Core provisions of the post-9/11 Patriot Act expire on June 1, including the legal authority needed to carry out mass surveillance of domestic metadata.

There’s another national security clock ticking in Congress.

Lawmakers have less than 100 days left to decide whether they want to reform the National Security Agency’s controversial bulk collection of U.S. call data—or risk losing the program entirely. Core provisions of the post-9/11 Patriot Act are due to sunset on June 1, including Section 215, which grants intelligence agencies the legal authority they need to carry out mass surveillance of domestic metadata—the numbers and timestamps of phone calls but not their actual content.

Government officials have said they have no backup plan for replacing the intelligence void if Congress fails to reauthorize the law in some fashion. And earlier this week, Director of National Intelligence James Clapper suggested lawmakers should bear the brunt of blame if the program lapses and the homeland is struck by terrorism.

Yet despite the agitation of the administration, which endorsed reform legislation that narrowly died in the Senate last year, lawmakers have publicly done nothing to move forward on limiting the NSA’s domestic phone dragnet, which was first exposed by Edward Snowden nearly two years ago. Closed-door negotiations are ongoing, but so far supporters of the USA Freedom Act have not found the Goldilocks language needed to appease both the privacy crowd and the security hawks.

And in the wake of the Charlie Hebdo attacks, more brutality by the Islamic State, and fears of a nuclear Iran, it remains unclear whether there is enough appetite among congressional leadership to move forward on anything that could be perceived as undermining national security.

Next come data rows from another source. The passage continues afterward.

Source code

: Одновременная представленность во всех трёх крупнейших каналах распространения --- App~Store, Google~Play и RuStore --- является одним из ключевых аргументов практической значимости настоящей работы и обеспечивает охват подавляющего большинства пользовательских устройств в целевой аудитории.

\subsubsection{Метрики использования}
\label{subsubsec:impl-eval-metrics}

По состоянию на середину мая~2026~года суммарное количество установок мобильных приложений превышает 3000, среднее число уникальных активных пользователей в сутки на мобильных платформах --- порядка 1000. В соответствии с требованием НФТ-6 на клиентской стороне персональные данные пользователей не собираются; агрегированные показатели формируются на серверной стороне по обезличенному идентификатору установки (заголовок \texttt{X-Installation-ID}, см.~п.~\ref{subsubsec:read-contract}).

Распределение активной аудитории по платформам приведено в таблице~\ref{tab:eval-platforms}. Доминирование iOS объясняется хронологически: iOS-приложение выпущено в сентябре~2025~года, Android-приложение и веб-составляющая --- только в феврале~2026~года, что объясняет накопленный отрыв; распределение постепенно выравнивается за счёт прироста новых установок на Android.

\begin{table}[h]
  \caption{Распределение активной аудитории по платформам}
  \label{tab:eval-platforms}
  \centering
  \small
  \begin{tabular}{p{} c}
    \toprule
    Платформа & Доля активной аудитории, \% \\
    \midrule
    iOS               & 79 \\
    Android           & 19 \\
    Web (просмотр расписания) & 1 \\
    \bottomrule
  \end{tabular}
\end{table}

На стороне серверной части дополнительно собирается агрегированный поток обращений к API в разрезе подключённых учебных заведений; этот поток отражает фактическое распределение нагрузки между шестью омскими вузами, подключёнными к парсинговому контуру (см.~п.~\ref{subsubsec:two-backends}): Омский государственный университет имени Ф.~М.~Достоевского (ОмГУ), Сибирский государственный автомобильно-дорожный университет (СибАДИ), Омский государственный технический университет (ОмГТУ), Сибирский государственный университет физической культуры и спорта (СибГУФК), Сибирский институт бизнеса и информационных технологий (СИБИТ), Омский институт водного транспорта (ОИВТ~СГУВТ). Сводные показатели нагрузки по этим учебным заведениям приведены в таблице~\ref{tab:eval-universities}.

Reflecting the hawkish climate, several Republicans vying for the White House are staking out even more bullish stances supportive of the NSA’s surveillance apparatus. In January, Sen. Marco Rubio said the programs were so vital to national security that he called for a permanent extension of their authorities. And in February, Jeb Bush defended mass surveillance as “hugely important.”

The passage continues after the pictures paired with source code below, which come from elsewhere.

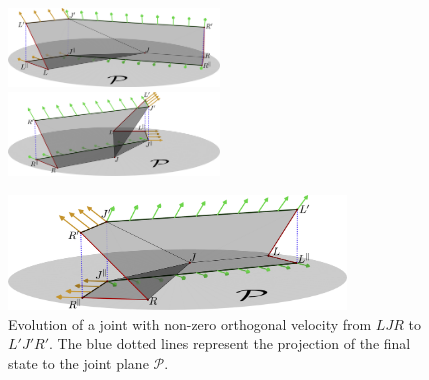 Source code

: \begin{figure}[!htb]
\graphicspath{{figures/trapezoidZ}}
    \centering
        \includegraphics[width=0.5\textwidth]{figures/trapezoidZ/trapezoidZ0.pdf}%
        \includegraphics[width=0.5\textwidth]{figures/trapezoidZ/trapezoidZ1.pdf}%

        \includegraphics[width=0.8\textwidth]{figures/trapezoidZ/trapezoidZ2.pdf}%
    \caption{
    Evolution of a joint with non-zero orthogonal velocity from $LJR$ to $L'J'R'$.
    The blue dotted lines represent the projection of the final state to the joint plane $\mathcal P$.
    }
    \label{fig:trapezoidZ}
\end{figure}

(RelatedThe US Intelligence Community Is Bigger Than Ever, But Is It Worth the Cost?)

Reformers in Congress insist they can still get a deal done, and that for the first time the wind is at their backs from the still-ongoing deluge of Snowden disclosures.

I can tell you it wasn’t very long ago—in this room, the handful of people who were for this were talking [and] we joked we could meet in a phone booth,” Sen. Ron Wyden, a leading civil-liberties hard-liner, told National Journal last month during an interview in his office. “We went back over the votes and we had a handful, and we got up to the point a couple summers ago where we had maybe 20 write a letter expressing concern, and now we got close.”

It was more than close. In November, the USA Freedom Act, championed by Democratic Sen. Patrick Leahy, came two votes short of advancing, as it failed to overcome a Republican-led filibuster flamed by fears that restricting the intelligence community could potentially aid groups like the Islamic State. The defeat came despite support for the bill from the White House, the intelligence community, tech companies and privacy advocates, and even a small cohort of tea-party conservatives, like Sens. Ted Cruz and Mike Lee, crossing the aisle.

Now, reformers face the specter of another last-minute, clean re-up of the Patriot Act.

The concern I have is that the less time for debate there is, the more that tends to work in favor of the side that is trying to stoke fears,” said Julian Sanchez, a senior fellow at the libertarian Cato Institute. “We’ve often seen very little discussion or debate until the eleventh hour, and then invariably the argument is, ‘Well, it’d be nice to have a more robust debate, but we can’t let the program lapse, so let’s authorize it for another five years.’”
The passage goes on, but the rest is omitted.